> _EXERCISE OBJECTIVE_:
Keeping every character as it is, transcribe the entries below.

[Data excerpts]
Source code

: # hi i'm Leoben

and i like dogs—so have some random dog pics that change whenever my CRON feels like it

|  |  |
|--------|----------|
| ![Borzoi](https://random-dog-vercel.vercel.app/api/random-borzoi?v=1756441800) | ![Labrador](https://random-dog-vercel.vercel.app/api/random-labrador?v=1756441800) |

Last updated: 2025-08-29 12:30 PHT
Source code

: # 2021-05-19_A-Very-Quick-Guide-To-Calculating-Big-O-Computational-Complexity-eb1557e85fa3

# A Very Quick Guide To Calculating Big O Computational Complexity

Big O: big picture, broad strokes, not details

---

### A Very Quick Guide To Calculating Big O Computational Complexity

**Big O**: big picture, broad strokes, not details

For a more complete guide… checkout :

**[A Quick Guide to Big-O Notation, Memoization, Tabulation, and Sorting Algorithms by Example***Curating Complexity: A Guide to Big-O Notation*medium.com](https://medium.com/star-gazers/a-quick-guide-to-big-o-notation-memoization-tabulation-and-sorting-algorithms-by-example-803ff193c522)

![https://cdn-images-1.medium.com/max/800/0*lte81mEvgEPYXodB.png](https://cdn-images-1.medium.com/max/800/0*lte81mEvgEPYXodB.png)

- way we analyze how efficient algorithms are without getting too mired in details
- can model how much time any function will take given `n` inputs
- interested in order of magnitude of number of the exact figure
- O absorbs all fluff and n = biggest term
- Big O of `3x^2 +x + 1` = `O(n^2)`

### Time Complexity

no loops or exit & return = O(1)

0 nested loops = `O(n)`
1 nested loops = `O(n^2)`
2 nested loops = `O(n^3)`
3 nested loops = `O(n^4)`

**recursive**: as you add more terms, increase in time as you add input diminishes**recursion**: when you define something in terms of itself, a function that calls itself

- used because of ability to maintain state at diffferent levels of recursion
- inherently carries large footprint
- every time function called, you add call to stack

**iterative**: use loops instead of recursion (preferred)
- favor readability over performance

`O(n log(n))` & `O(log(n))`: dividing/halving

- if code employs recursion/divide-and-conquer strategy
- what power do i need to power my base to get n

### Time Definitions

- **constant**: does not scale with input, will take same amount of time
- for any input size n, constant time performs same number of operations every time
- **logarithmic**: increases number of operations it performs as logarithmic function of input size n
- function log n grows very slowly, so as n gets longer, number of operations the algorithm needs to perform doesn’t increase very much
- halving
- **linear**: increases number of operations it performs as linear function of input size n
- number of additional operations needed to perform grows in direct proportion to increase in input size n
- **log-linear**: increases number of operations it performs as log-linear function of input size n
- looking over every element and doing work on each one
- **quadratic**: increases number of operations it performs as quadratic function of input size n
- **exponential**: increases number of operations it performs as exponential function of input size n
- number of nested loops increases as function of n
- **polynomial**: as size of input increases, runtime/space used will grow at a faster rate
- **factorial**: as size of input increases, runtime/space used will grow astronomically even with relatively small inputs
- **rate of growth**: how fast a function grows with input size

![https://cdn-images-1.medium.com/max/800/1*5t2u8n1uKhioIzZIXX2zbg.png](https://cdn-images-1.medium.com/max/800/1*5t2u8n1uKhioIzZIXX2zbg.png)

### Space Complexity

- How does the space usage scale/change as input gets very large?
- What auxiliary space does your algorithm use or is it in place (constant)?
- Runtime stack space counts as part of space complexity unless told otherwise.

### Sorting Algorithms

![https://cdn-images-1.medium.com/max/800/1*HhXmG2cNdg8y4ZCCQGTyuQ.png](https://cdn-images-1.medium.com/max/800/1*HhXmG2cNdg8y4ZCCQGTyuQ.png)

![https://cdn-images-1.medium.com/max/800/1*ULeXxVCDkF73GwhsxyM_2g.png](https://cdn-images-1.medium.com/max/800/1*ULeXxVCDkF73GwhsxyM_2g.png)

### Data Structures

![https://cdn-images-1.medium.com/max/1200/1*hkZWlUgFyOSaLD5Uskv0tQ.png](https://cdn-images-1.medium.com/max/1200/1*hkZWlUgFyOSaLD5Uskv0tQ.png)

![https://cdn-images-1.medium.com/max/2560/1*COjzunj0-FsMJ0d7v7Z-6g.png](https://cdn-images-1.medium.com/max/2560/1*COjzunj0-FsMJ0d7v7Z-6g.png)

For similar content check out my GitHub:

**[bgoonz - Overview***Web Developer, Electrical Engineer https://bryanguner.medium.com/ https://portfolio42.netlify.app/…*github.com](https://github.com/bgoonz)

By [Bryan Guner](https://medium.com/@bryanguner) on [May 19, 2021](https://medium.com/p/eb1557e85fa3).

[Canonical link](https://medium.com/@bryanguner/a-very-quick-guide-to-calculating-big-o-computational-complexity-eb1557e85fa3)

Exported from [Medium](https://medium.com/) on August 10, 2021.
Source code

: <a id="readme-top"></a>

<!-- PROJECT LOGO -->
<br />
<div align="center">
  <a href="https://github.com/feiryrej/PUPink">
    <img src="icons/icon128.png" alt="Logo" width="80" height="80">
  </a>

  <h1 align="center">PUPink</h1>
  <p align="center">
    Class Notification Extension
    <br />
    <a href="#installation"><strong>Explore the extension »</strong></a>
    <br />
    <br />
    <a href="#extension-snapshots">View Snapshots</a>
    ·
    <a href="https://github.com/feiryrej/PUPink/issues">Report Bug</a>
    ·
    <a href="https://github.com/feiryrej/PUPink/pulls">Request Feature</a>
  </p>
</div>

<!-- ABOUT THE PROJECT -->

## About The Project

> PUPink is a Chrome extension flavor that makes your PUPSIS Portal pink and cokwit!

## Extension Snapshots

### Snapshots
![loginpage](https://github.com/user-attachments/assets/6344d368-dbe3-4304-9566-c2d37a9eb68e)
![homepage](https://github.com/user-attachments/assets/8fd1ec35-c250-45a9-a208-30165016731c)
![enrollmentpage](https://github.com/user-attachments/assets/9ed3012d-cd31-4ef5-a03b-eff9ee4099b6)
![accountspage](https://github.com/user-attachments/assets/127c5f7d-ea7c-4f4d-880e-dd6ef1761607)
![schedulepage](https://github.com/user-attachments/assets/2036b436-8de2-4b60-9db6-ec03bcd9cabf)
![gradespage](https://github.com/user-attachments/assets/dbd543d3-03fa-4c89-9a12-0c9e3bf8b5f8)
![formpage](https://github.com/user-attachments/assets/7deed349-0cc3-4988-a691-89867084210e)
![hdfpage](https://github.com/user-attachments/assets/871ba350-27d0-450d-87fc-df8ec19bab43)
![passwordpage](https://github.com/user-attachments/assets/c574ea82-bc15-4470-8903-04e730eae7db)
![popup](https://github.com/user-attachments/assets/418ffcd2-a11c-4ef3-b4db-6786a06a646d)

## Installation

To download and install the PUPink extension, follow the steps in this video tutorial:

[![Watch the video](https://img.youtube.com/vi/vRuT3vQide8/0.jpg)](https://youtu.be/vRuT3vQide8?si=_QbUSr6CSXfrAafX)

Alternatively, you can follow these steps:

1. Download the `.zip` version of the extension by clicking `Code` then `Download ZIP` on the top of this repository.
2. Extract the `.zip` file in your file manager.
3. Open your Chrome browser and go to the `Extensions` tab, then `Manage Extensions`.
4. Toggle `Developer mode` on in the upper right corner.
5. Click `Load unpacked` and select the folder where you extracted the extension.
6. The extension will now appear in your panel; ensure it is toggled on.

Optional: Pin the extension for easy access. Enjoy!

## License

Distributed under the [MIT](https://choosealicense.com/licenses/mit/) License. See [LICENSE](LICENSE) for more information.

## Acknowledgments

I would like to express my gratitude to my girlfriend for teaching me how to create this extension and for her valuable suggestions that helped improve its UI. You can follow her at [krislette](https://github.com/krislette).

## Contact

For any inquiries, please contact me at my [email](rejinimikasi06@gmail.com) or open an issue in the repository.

> _RESULT FOR THIS EXERCISE_:
Source code

: # hi i'm Leoben

and i like dogs—so have some random dog pics that change whenever my CRON feels like it

|  |  |
|--------|----------|
| ![Borzoi](https://random-dog-vercel.vercel.app/api/random-borzoi?v=1756441800) | ![Labrador](https://random-dog-vercel.vercel.app/api/random-labrador?v=1756441800) |

Last updated: 2025-08-29 12:30 PHT
Source code

: # 2021-05-19_A-Very-Quick-Guide-To-Calculating-Big-O-Computational-Complexity-eb1557e85fa3

# A Very Quick Guide To Calculating Big O Computational Complexity

Big O: big picture, broad strokes, not details

---

### A Very Quick Guide To Calculating Big O Computational Complexity

**Big O**: big picture, broad strokes, not details

For a more complete guide… checkout :

**[A Quick Guide to Big-O Notation, Memoization, Tabulation, and Sorting Algorithms by Example***Curating Complexity: A Guide to Big-O Notation*medium.com](https://medium.com/star-gazers/a-quick-guide-to-big-o-notation-memoization-tabulation-and-sorting-algorithms-by-example-803ff193c522)

![https://cdn-images-1.medium.com/max/800/0*lte81mEvgEPYXodB.png](https://cdn-images-1.medium.com/max/800/0*lte81mEvgEPYXodB.png)

- way we analyze how efficient algorithms are without getting too mired in details
- can model how much time any function will take given `n` inputs
- interested in order of magnitude of number of the exact figure
- O absorbs all fluff and n = biggest term
- Big O of `3x^2 +x + 1` = `O(n^2)`

### Time Complexity

no loops or exit & return = O(1)

0 nested loops = `O(n)`
1 nested loops = `O(n^2)`
2 nested loops = `O(n^3)`
3 nested loops = `O(n^4)`

**recursive**: as you add more terms, increase in time as you add input diminishes**recursion**: when you define something in terms of itself, a function that calls itself

- used because of ability to maintain state at diffferent levels of recursion
- inherently carries large footprint
- every time function called, you add call to stack

**iterative**: use loops instead of recursion (preferred)
- favor readability over performance

`O(n log(n))` & `O(log(n))`: dividing/halving

- if code employs recursion/divide-and-conquer strategy
- what power do i need to power my base to get n

### Time Definitions

- **constant**: does not scale with input, will take same amount of time
- for any input size n, constant time performs same number of operations every time
- **logarithmic**: increases number of operations it performs as logarithmic function of input size n
- function log n grows very slowly, so as n gets longer, number of operations the algorithm needs to perform doesn’t increase very much
- halving
- **linear**: increases number of operations it performs as linear function of input size n
- number of additional operations needed to perform grows in direct proportion to increase in input size n
- **log-linear**: increases number of operations it performs as log-linear function of input size n
- looking over every element and doing work on each one
- **quadratic**: increases number of operations it performs as quadratic function of input size n
- **exponential**: increases number of operations it performs as exponential function of input size n
- number of nested loops increases as function of n
- **polynomial**: as size of input increases, runtime/space used will grow at a faster rate
- **factorial**: as size of input increases, runtime/space used will grow astronomically even with relatively small inputs
- **rate of growth**: how fast a function grows with input size

![https://cdn-images-1.medium.com/max/800/1*5t2u8n1uKhioIzZIXX2zbg.png](https://cdn-images-1.medium.com/max/800/1*5t2u8n1uKhioIzZIXX2zbg.png)

### Space Complexity

- How does the space usage scale/change as input gets very large?
- What auxiliary space does your algorithm use or is it in place (constant)?
- Runtime stack space counts as part of space complexity unless told otherwise.

### Sorting Algorithms

![https://cdn-images-1.medium.com/max/800/1*HhXmG2cNdg8y4ZCCQGTyuQ.png](https://cdn-images-1.medium.com/max/800/1*HhXmG2cNdg8y4ZCCQGTyuQ.png)

![https://cdn-images-1.medium.com/max/800/1*ULeXxVCDkF73GwhsxyM_2g.png](https://cdn-images-1.medium.com/max/800/1*ULeXxVCDkF73GwhsxyM_2g.png)

### Data Structures

![https://cdn-images-1.medium.com/max/1200/1*hkZWlUgFyOSaLD5Uskv0tQ.png](https://cdn-images-1.medium.com/max/1200/1*hkZWlUgFyOSaLD5Uskv0tQ.png)

![https://cdn-images-1.medium.com/max/2560/1*COjzunj0-FsMJ0d7v7Z-6g.png](https://cdn-images-1.medium.com/max/2560/1*COjzunj0-FsMJ0d7v7Z-6g.png)

For similar content check out my GitHub:

**[bgoonz - Overview***Web Developer, Electrical Engineer https://bryanguner.medium.com/ https://portfolio42.netlify.app/…*github.com](https://github.com/bgoonz)

By [Bryan Guner](https://medium.com/@bryanguner) on [May 19, 2021](https://medium.com/p/eb1557e85fa3).

[Canonical link](https://medium.com/@bryanguner/a-very-quick-guide-to-calculating-big-o-computational-complexity-eb1557e85fa3)

Exported from [Medium](https://medium.com/) on August 10, 2021.
Source code

: <a id="readme-top"></a>

<!-- PROJECT LOGO -->
<br />
<div align="center">
  <a href="https://github.com/feiryrej/PUPink">
    <img src="icons/icon128.png" alt="Logo" width="80" height="80">
  </a>

  <h1 align="center">PUPink</h1>
  <p align="center">
    Class Notification Extension
    <br />
    <a href="#installation"><strong>Explore the extension »</strong></a>
    <br />
    <br />
    <a href="#extension-snapshots">View Snapshots</a>
    ·
    <a href="https://github.com/feiryrej/PUPink/issues">Report Bug</a>
    ·
    <a href="https://github.com/feiryrej/PUPink/pulls">Request Feature</a>
  </p>
</div>

<!-- ABOUT THE PROJECT -->

## About The Project

> PUPink is a Chrome extension flavor that makes your PUPSIS Portal pink and cokwit!

## Extension Snapshots

### Snapshots
![loginpage](https://github.com/user-attachments/assets/6344d368-dbe3-4304-9566-c2d37a9eb68e)
![homepage](https://github.com/user-attachments/assets/8fd1ec35-c250-45a9-a208-30165016731c)
![enrollmentpage](https://github.com/user-attachments/assets/9ed3012d-cd31-4ef5-a03b-eff9ee4099b6)
![accountspage](https://github.com/user-attachments/assets/127c5f7d-ea7c-4f4d-880e-dd6ef1761607)
![schedulepage](https://github.com/user-attachments/assets/2036b436-8de2-4b60-9db6-ec03bcd9cabf)
![gradespage](https://github.com/user-attachments/assets/dbd543d3-03fa-4c89-9a12-0c9e3bf8b5f8)
![formpage](https://github.com/user-attachments/assets/7deed349-0cc3-4988-a691-89867084210e)
![hdfpage](https://github.com/user-attachments/assets/871ba350-27d0-450d-87fc-df8ec19bab43)
![passwordpage](https://github.com/user-attachments/assets/c574ea82-bc15-4470-8903-04e730eae7db)
![popup](https://github.com/user-attachments/assets/418ffcd2-a11c-4ef3-b4db-6786a06a646d)

## Installation

To download and install the PUPink extension, follow the steps in this video tutorial:

[![Watch the video](https://img.youtube.com/vi/vRuT3vQide8/0.jpg)](https://youtu.be/vRuT3vQide8?si=_QbUSr6CSXfrAafX)

Alternatively, you can follow these steps:

1. Download the `.zip` version of the extension by clicking `Code` then `Download ZIP` on the top of this repository.
2. Extract the `.zip` file in your file manager.
3. Open your Chrome browser and go to the `Extensions` tab, then `Manage Extensions`.
4. Toggle `Developer mode` on in the upper right corner.
5. Click `Load unpacked` and select the folder where you extracted the extension.
6. The extension will now appear in your panel; ensure it is toggled on.

Optional: Pin the extension for easy access. Enjoy!

## License

Distributed under the [MIT](https://choosealicense.com/licenses/mit/) License. See [LICENSE](LICENSE) for more information.

## Acknowledgments

I would like to express my gratitude to my girlfriend for teaching me how to create this extension and for her valuable suggestions that helped improve its UI. You can follow her at [krislette](https://github.com/krislette).

## Contact

For any inquiries, please contact me at my [email](rejinimikasi06@gmail.com) or open an issue in the repository.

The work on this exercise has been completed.